At the time of the actual shooting, in October, Danley was in the Philippines.

The hairstylist claimed to have reported the conversation with the man to police. Las Vegas police did not immediately respond to BuzzFeed News' questions about the stylist's statements and the possible police report. According to the transcript of the interview, investigators repeatedly asked the stylist who in the police department fielded the alleged call, but the stylist could not remember details and eventually expressed some doubt that police were in fact notified.

The account could not be verified because all identifying details were redacted from the documents released by the LVMPD Wednesday.

If the account is accurate, however — and if the man who visited the stylist was indeed the shooter — it appears to be the clearest indication so far that Paddock was thinking about and potentially planning his attack long before the actual shooting.

More than seven months after the massacre, Paddock's motives remain unclear. Documents released by the Las Vegas police last week included an interview with a man who claimed to have heard the shooter go on an anti-government rant in the weeks before the massacre, although that account could also not be independently confirmed.

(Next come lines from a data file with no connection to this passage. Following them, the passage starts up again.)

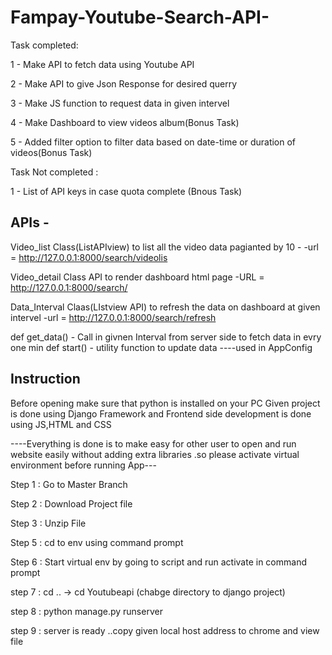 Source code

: # Fampay-Youtube-Search-API-


Task completed:

1 - Make API to fetch data using Youtube API

2 - Make API to give Json Response for desired querry

3 - Make JS function to  request data in given intervel

4 - Make Dashboard to view videos album(Bonus Task)

5 - Added filter option to filter data based on date-time or duration of videos(Bonus Task)

Task Not completed :

1 - List of API keys in case quota complete (Bnous Task)


## APIs  - 

Video_list Class(ListAPIview) to list all the video data pagianted by 10   - -url = http://127.0.0.1:8000/search/videolis

Video_detail Class API to render dashboard html page   -URL  =   http://127.0.0.1:8000/search/

Data_Interval Claas(LIstview API) to refresh the data on dashboard at given intervel  -url  = http://127.0.0.1:8000/search/refresh

def get_data()   -  Call in givnen Interval from server side to fetch data in evry one min
def start()    -  utility function to update data   ----used in AppConfig


## Instruction


Before opening make sure that python is installed on your PC
Given project is done using Django Framework and Frontend side development is done using JS,HTML and CSS

----Everything is done is to make easy for other user to open and run website easily without adding extra libraries .so please activate virtual environment before running App---


Step 1 : Go to Master Branch

Step 2 : Download Project file

Step 3 : Unzip File 

Step 5 : cd to env using command prompt

Step 6 : Start virtual env by going to script and run activate in command prompt

step 7 : cd ..  -> cd Youtubeapi  (chabge directory to django project)

step 8 : python manage.py runserver

step 9 : server is ready ..copy given local host address to chrome and view file

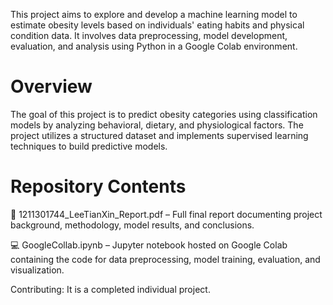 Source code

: This project aims to explore and develop a machine learning model to estimate obesity levels based on individuals' eating habits and physical condition data. It involves data preprocessing, model development, evaluation, and analysis using Python in a Google Colab environment.

# Overview
The goal of this project is to predict obesity categories using classification models by analyzing behavioral, dietary, and physiological factors. The project utilizes a structured dataset and implements supervised learning techniques to build predictive models.

# Repository Contents
📄 1211301744_LeeTianXin_Report.pdf – Full final report documenting project background, methodology, model results, and conclusions.

💻 GoogleCollab.ipynb – Jupyter notebook hosted on Google Colab containing the code for data preprocessing, model training, evaluation, and visualization.

Contributing:
It is a completed individual project.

Police camera footage released earlier this month showed his Mandalay Bay hotel room strewn with numerous assault rifles in the aftermath of the shooting.

The documents released Wednesday also appear to include a statement from Jason Aldean, the country music star who was performing at the Route 91 Harvest festival when the shooting began. Though Aldean's name is redacted from the document, the person making the statement recalls being on stage singing when he "heard fireworks."

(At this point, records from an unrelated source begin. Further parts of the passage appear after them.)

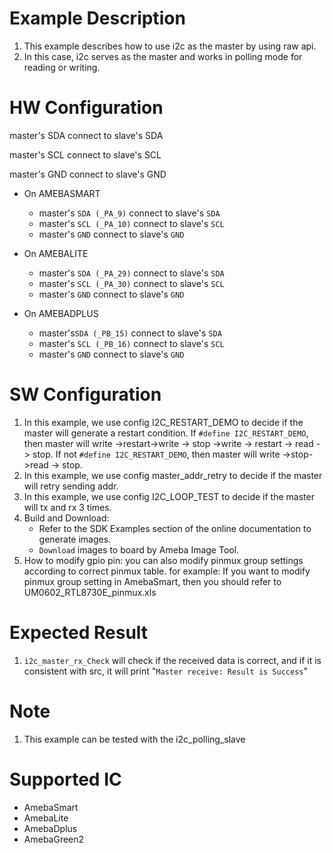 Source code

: # Example Description

1. This example describes how to use i2c as the master by using raw api.
2. In this case, i2c serves as the master and works in polling mode for reading or writing.

# HW Configuration

master's SDA connect to slave's SDA 

master's SCL connect to slave's SCL 

master's GND connect to slave's GND 

* On AMEBASMART
  - master's `SDA (_PA_9)` connect to slave's `SDA`
  - master's  `SCL (_PA_10)` connect to slave's `SCL` 
  - master's  `GND` connect to slave's `GND` 

* On AMEBALITE
  - master's `SDA (_PA_29)` connect to slave's `SDA`
  - master's `SCL (_PA_30)` connect to slave's `SCL` 
  - master's `GND` connect to slave's `GND` 

* On AMEBADPLUS
  - master's`SDA (_PB_15)` connect to slave's `SDA`
  - master's `SCL (_PB_16)` connect to slave's `SCL` 
  - master's `GND` connect to slave's `GND` 

# SW Configuration

1. In this example, we use config I2C_RESTART_DEMO to decide if the master will generate a restart condition.
   		If `#define I2C_RESTART_DEMO`, then master will write ->restart->write -> stop ->write -> restart -> read -> stop.
   		If not `#define I2C_RESTART_DEMO`, then master will write ->stop->read -> stop.
2. In this example, we use config master_addr_retry to decide if the master will retry sending addr.
3. In this example, we use config I2C_LOOP_TEST to decide if the master will tx and rx 3 times.
4. Build and Download:
   * Refer to the SDK Examples section of the online documentation to generate images.
   * `Download` images to board by Ameba Image Tool.
5. How to modify gpio pin:
   you can also modify pinmux group settings according to correct pinmux table.
   for example: 
   	If you want to modify pinmux group setting in AmebaSmart, then you should refer to UM0602_RTL8730E_pinmux.xls

# Expected Result

1. `i2c_master_rx_Check` will check if the received data is correct, and if it is consistent with src, it will print "`Master receive: Result is Success`"

# Note

1. This example can be tested with the i2c_polling_slave

# Supported IC

* AmebaSmart
* AmebaLite
* AmebaDplus
* AmebaGreen2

"I turned to look at my monitor guy and saw my personal security guard running toward me and telling me to evacuate the stage," he said. "At that point we layed [sic] on the stage and hid until we could get on my bus."

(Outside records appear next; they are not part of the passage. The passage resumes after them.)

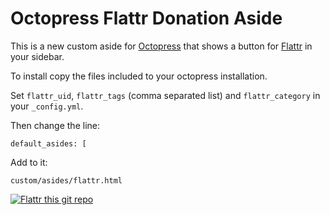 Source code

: Octopress Flattr Donation Aside
================================

This is a new custom aside for [Octopress](https://github.com/imathis/octopress?ref=commandbarr) that shows a button for [Flattr](http://www.flattr.com) in your sidebar.

To install copy the files included to your octopress installation.

Set `flattr_uid`, `flattr_tags` (comma separated list) and `flattr_category` in your `_config.yml`.

Then change the line:

`default_asides: [`

Add to it:

`custom/asides/flattr.html`

[![Flattr this git repo](http://api.flattr.com/button/flattr-badge-large.png)](https://flattr.com/submit/auto?user_id=parttimelegend&url=https://github.com/PartTimeLegend/octopress-flattr-donation-aside&title=https://github.com/PartTimeLegend/octopress-flattr-donation-aside&language=&tags=github&category=software) 
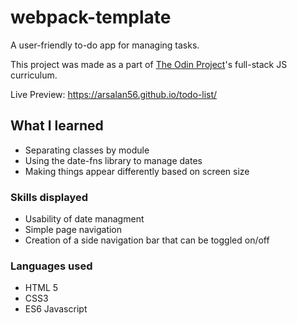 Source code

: # webpack-template

A user-friendly to-do app for managing tasks.

This project was made as a part of [The Odin Project](https://www.theodinproject.com/)'s full-stack JS curriculum.

Live Preview: https://arsalan56.github.io/todo-list/

## What I learned

-   Separating classes by module
-   Using the date-fns library to manage dates
-   Making things appear differently based on screen size

### Skills displayed

-   Usability of date managment
-   Simple page navigation
-   Creation of a side navigation bar that can be toggled on/off

### Languages used

-   HTML 5
-   CSS3
-   ES6 Javascript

Police also released an interview with a bellhop at Mandalay Bay, who told police that he helped Paddock bring luggage up to his room. According to the bellhop, Paddock asked to use a service elevator at the hotel, though the luggage itself was "normal."

The bellhop described Paddock as "low key" and "mellow" during their interactions.

On the night of the attack, police also reportedly thought that there were multiple shooters and that a coordinated terrorist attack could be underway, according to other documents released Wednesday, the Associated Press reported. An officer working at the concert wrote that law enforcement was "operating under the belief that we were under a Mumbai-style terror attack and could be set upon by active shooters at any moment."

Another officer believed that "this event may encompass multiple attackers or secondary terrorist attacks," according to the AP.